Start of EXTRACTED ENTRIES

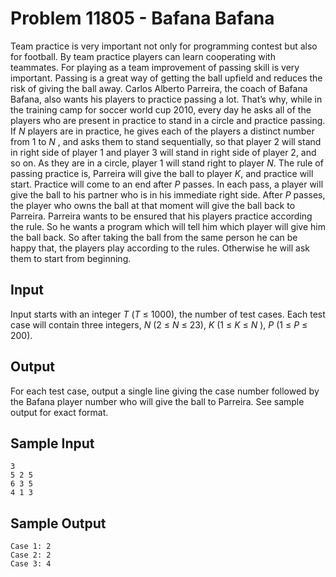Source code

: # Problem 11805 - Bafana Bafana

Team practice is very important not only for programming contest but also for football. By team
practice players can learn cooperating with teammates. For playing as a team improvement of passing
skill is very important. Passing is a great way of getting the ball upfield and reduces the risk of giving
the ball away.
Carlos Alberto Parreira, the coach of Bafana Bafana, also wants his players to practice passing a lot.
That’s why, while in the training camp for soccer world cup 2010, every day he asks all of the players
who are present in practice to stand in a circle and practice passing. If *N* players are in practice, he
gives each of the players a distinct number from 1 to *N* , and asks them to stand sequentially, so that
player 2 will stand in right side of player 1 and player 3 will stand in right side of player 2, and so on.
As they are in a circle, player 1 will stand right to player *N*.
The rule of passing practice is, Parreira will give the ball to player *K*, and practice will start.
Practice will come to an end after *P* passes. In each pass, a player will give the ball to his partner who
is in his immediate right side. After *P* passes, the player who owns the ball at that moment will give
the ball back to Parreira.
Parreira wants to be ensured that his players practice according the rule. So he wants a program
which will tell him which player will give him the ball back. So after taking the ball from the same
person he can be happy that, the players play according to the rules. Otherwise he will ask them to
start from beginning.

## Input

Input starts with an integer *T* (*T* ≤ 1000), the number of test cases. Each test case will contain three
integers, *N* (2 ≤ *N* ≤ 23), *K* (1 ≤ *K* ≤ *N* ), *P* (1 ≤ *P* ≤ 200).

## Output

For each test case, output a single line giving the case number followed by the Bafana player number
who will give the ball to Parreira. See sample output for exact format.

## Sample Input

```
3
5 2 5
6 3 5
4 1 3
```

## Sample Output

```
Case 1: 2
Case 2: 2
Case 3: 4
```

End of EXTRACTED ENTRIES

EXERCISE DIRECTIONS: Here, the lines to copy run from the one containing "which will tell" to the final line of the listing; copy them exactly and nothing else.

ANSWER BOX:
which will tell him which player will give him the ball back. So after taking the ball from the same
person he can be happy that, the players play according to the rules. Otherwise he will ask them to
start from beginning.

## Input

Input starts with an integer *T* (*T* ≤ 1000), the number of test cases. Each test case will contain three
integers, *N* (2 ≤ *N* ≤ 23), *K* (1 ≤ *K* ≤ *N* ), *P* (1 ≤ *P* ≤ 200).

## Output

For each test case, output a single line giving the case number followed by the Bafana player number
who will give the ball to Parreira. See sample output for exact format.

## Sample Input

```
3
5 2 5
6 3 5
4 1 3
```

## Sample Output

```
Case 1: 2
Case 2: 2
Case 3: 4
```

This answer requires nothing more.